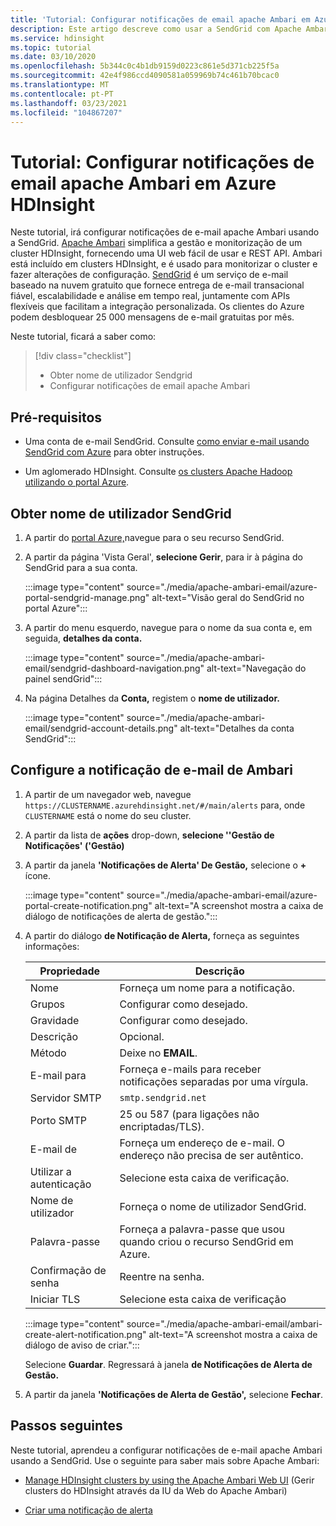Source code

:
 ```yaml
---
title: 'Tutorial: Configurar notificações de email apache Ambari em Azure HDInsight'
description: Este artigo descreve como usar a SendGrid com Apache Ambari para notificações por e-mail.
ms.service: hdinsight
ms.topic: tutorial
ms.date: 03/10/2020
ms.openlocfilehash: 5b344c0c4b1db9159d0223c861e5d371cb225f5a
ms.sourcegitcommit: 42e4f986ccd4090581a059969b74c461b70bcac0
ms.translationtype: MT
ms.contentlocale: pt-PT
ms.lasthandoff: 03/23/2021
ms.locfileid: "104867207"
---
```

# <a name="tutorial-configure-apache-ambari-email-notifications-in-azure-hdinsight"></a>Tutorial: Configurar notificações de email apache Ambari em Azure HDInsight

Neste tutorial, irá configurar notificações de e-mail apache Ambari usando a SendGrid. [Apache Ambari](./hdinsight-hadoop-manage-ambari.md) simplifica a gestão e monitorização de um cluster HDInsight, fornecendo uma UI web fácil de usar e REST API. Ambari está incluído em clusters HDInsight, e é usado para monitorizar o cluster e fazer alterações de configuração. [SendGrid](https://sendgrid.com/solutions/) é um serviço de e-mail baseado na nuvem gratuito que fornece entrega de e-mail transacional fiável, escalabilidade e análise em tempo real, juntamente com APIs flexíveis que facilitam a integração personalizada. Os clientes do Azure podem desbloquear 25 000 mensagens de e-mail gratuitas por mês.

Neste tutorial, ficará a saber como:

> [!div class="checklist"]
> * Obter nome de utilizador Sendgrid
> * Configurar notificações de email apache Ambari

## <a name="prerequisites"></a>Pré-requisitos

* Uma conta de e-mail SendGrid. Consulte [como enviar e-mail usando SendGrid com Azure](../sendgrid-dotnet-how-to-send-email.md) para obter instruções.

* Um aglomerado HDInsight. Consulte [os clusters Apache Hadoop utilizando o portal Azure](./hdinsight-hadoop-create-linux-clusters-portal.md).

## <a name="obtain-sendgrid-username"></a>Obter nome de utilizador SendGrid

1. A partir do [portal Azure,](https://portal.azure.com)navegue para o seu recurso SendGrid.

1. A partir da página 'Vista Geral', **selecione Gerir**, para ir à página do SendGrid para a sua conta.

    :::image type="content" source="./media/apache-ambari-email/azure-portal-sendgrid-manage.png" alt-text="Visão geral do SendGrid no portal Azure":::

1. A partir do menu esquerdo, navegue para o nome da sua conta e, em seguida, **detalhes da conta.**

    :::image type="content" source="./media/apache-ambari-email/sendgrid-dashboard-navigation.png" alt-text="Navegação do painel sendGrid":::

1. Na página Detalhes da **Conta,** registem o **nome de utilizador.**

    :::image type="content" source="./media/apache-ambari-email/sendgrid-account-details.png" alt-text="Detalhes da conta SendGrid":::

## <a name="configure-ambari-e-mail-notification"></a>Configure a notificação de e-mail de Ambari

1. A partir de um navegador web, navegue `https://CLUSTERNAME.azurehdinsight.net/#/main/alerts` para, onde `CLUSTERNAME` está o nome do seu cluster.

1. A partir da lista de **ações** drop-down, **selecione ''Gestão de Notificações' ('Gestão)**

1. A partir da janela **'Notificações de Alerta' De Gestão,** selecione o **+** ícone.

    :::image type="content" source="./media/apache-ambari-email/azure-portal-create-notification.png" alt-text="A screenshot mostra a caixa de diálogo de notificações de alerta de gestão.":::

1. A partir do diálogo **de Notificação de Alerta,** forneça as seguintes informações:

    |Propriedade |Descrição |
    |---|---|
    |Nome|Forneça um nome para a notificação.|
    |Grupos|Configurar como desejado.|
    |Gravidade|Configurar como desejado.|
    |Descrição|Opcional.|
    |Método|Deixe no **EMAIL**.|
    |E-mail para|Forneça e-mails para receber notificações separadas por uma vírgula.|
    |Servidor SMTP|`smtp.sendgrid.net`|
    |Porto SMTP|25 ou 587 (para ligações não encriptadas/TLS).|
    |E-mail de|Forneça um endereço de e-mail. O endereço não precisa de ser autêntico.|
    |Utilizar a autenticação|Selecione esta caixa de verificação.|
    |Nome de utilizador|Forneça o nome de utilizador SendGrid.|
    |Palavra-passe|Forneça a palavra-passe que usou quando criou o recurso SendGrid em Azure.|
    |Confirmação de senha|Reentre na senha.|
    |Iniciar TLS|Selecione esta caixa de verificação|

    :::image type="content" source="./media/apache-ambari-email/ambari-create-alert-notification.png" alt-text="A screenshot mostra a caixa de diálogo de aviso de criar.":::

    Selecione **Guardar**. Regressará à janela **de Notificações de Alerta de Gestão.**

1. A partir da janela **'Notificações de Alerta de Gestão',** selecione **Fechar**.

## <a name="next-steps"></a>Passos seguintes

Neste tutorial, aprendeu a configurar notificações de e-mail apache Ambari usando a SendGrid. Use o seguinte para saber mais sobre Apache Ambari:

* [Manage HDInsight clusters by using the Apache Ambari Web UI](./hdinsight-hadoop-manage-ambari.md) (Gerir clusters do HDInsight através da IU da Web do Apache Ambari)

* [Criar uma notificação de alerta](https://docs.cloudera.com/HDPDocuments/Ambari-latest/managing-and-monitoring-ambari/content/amb_create_an_alert_notification.html)
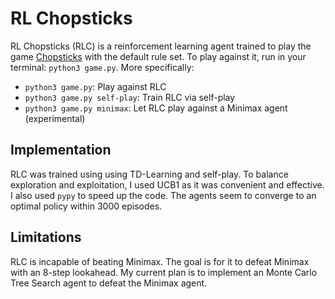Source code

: # RL Chopsticks
RL Chopsticks (RLC) is a reinforcement learning agent trained to play the game [Chopsticks](https://en.wikipedia.org/wiki/Chopsticks_(hand_game)) with the default rule set. To play against it, run in your terminal: ```python3 game.py```. More specifically:
- ```python3 game.py```: Play against RLC
- ```python3 game.py self-play```: Train RLC via self-play
- ```python3 game.py minimax```: Let RLC play against a Minimax agent (experimental)

## Implementation
RLC was trained using using TD-Learning and self-play. To balance exploration and exploitation, I used UCB1 as it was convenient and effective. I also used ```pypy``` to speed up the code. The agents seem to converge to an optimal policy within 3000 episodes.

## Limitations
RLC is incapable of beating Minimax. The goal is for it to defeat Minimax with an 8-step lookahead. My current plan is to implement an Monte Carlo Tree Search agent to defeat the Minimax agent.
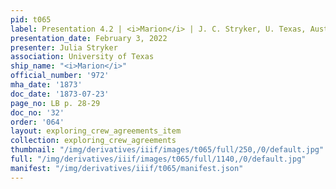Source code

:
```yaml
---
pid: t065
label: Presentation 4.2 | <i>Marion</i> | J. C. Stryker, U. Texas, Austin | 32
presentation_date: February 3, 2022
presenter: Julia Stryker
association: University of Texas
ship_name: "<i>Marion</i>"
official_number: '972'
mha_date: '1873'
doc_date: '1873-07-23'
page_no: LB p. 28-29
doc_no: '32'
order: '064'
layout: exploring_crew_agreements_item
collection: exploring_crew_agreements
thumbnail: "/img/derivatives/iiif/images/t065/full/250,/0/default.jpg"
full: "/img/derivatives/iiif/images/t065/full/1140,/0/default.jpg"
manifest: "/img/derivatives/iiif/t065/manifest.json"
---
```

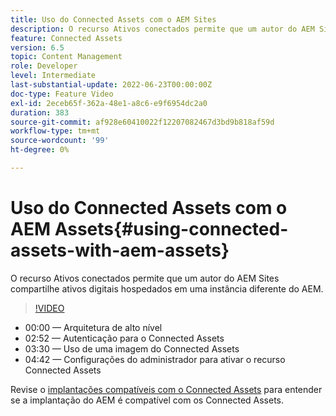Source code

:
 ```yaml
---
title: Uso do Connected Assets com o AEM Sites
description: O recurso Ativos conectados permite que um autor do AEM Sites compartilhe ativos digitais hospedados em uma instância diferente do AEM.
feature: Connected Assets
version: 6.5
topic: Content Management
role: Developer
level: Intermediate
last-substantial-update: 2022-06-23T00:00:00Z
doc-type: Feature Video
exl-id: 2eceb65f-362a-48e1-a8c6-e9f6954dc2a0
duration: 383
source-git-commit: af928e60410022f12207082467d3bd9b818af59d
workflow-type: tm+mt
source-wordcount: '99'
ht-degree: 0%

---
```


# Uso do Connected Assets com o AEM Assets{#using-connected-assets-with-aem-assets}

O recurso Ativos conectados permite que um autor do AEM Sites compartilhe ativos digitais hospedados em uma instância diferente do AEM.

>[!VIDEO](https://video.tv.adobe.com/v/26060?quality=12&learn=on)

* 00:00 — Arquitetura de alto nível
* 02:52 — Autenticação para o Connected Assets
* 03:30 — Uso de uma imagem do Connected Assets
* 04:42 — Configurações do administrador para ativar o recurso Connected Assets

Revise o [implantações compatíveis com o Connected Assets](https://experienceleague.adobe.com/docs/experience-manager-65/assets/using/use-assets-across-connected-assets-instances.html#prerequisites) para entender se a implantação do AEM é compatível com os Connected Assets.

Task brief:
Find and copy each line in the material above where the string "conectados" occurs.

Expected output:
description: O recurso Ativos conectados permite que um autor do AEM Sites compartilhe ativos digitais hospedados em uma instância diferente do AEM.
O recurso Ativos conectados permite que um autor do AEM Sites compartilhe ativos digitais hospedados em uma instância diferente do AEM.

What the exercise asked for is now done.